Petula Clark singles chronology
| "Don't Sleep in the Subway" (1967) | "The Cat in the Window (The Bird in the Sky)" (1967) | "The Other Man's Grass Is Always Greener" (1967) |

= The Cat in the Window (The Bird in the Sky) =

"The Cat in the Window (The Bird in the Sky)" is a song with words and music by Garry Bonner and Alan Gordon which was a 1967 single for Petula Clark.

==Background==
In the spring of 1967, Clark had had her biggest hit ever with "This is My Song" her first single since "Downtown" in 1964. Clark had then cut the These Are My Songs album with producer Sonny Burke, reuniting with Hatch only for one track "Don't Sleep in the Subway", a strong follow-up to "This Is My Song".

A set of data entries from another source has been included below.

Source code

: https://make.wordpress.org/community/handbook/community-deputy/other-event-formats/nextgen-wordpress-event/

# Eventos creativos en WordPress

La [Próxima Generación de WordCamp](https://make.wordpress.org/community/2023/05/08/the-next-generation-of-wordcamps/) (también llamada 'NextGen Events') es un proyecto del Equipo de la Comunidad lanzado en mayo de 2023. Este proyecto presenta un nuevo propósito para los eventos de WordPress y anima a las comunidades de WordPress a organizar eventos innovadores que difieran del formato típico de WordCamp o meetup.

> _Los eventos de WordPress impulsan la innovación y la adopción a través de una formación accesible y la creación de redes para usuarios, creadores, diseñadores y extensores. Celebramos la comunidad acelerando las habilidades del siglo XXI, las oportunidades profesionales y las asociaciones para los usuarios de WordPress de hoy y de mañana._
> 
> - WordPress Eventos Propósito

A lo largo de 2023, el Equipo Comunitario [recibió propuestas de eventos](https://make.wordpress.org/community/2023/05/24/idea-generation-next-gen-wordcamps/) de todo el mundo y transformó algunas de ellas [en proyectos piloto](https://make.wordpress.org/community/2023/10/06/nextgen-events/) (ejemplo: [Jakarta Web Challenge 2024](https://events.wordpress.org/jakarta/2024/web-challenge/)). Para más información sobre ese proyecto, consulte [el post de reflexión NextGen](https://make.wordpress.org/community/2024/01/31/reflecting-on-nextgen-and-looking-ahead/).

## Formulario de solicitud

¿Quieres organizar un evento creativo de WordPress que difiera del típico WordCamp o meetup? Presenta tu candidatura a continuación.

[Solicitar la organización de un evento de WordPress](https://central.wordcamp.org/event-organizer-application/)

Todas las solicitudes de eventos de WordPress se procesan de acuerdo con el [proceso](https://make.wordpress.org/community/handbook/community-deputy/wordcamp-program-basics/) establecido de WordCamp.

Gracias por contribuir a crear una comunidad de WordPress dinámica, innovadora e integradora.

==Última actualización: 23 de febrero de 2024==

For her next album, Clark proceeded with no planned involvement from Hatch. Clark continued to work with Burke but as his productions tended to be intensely easy listening, she signed with Koppelman-Rubin Associates, a Los Angeles-based music publishing and independent production company, to provide her with material with more Top 40 appeal. The submissions to Charles Koppelman and Dan Rubin for consideration for Clark to record included two songs: "Who Got the Credit" and "Bus Driver is a Fruit Cake" which if deemed suitable for Clark - which they weren't - would have been the first songs placed by Walter Becker and Donald Fagen.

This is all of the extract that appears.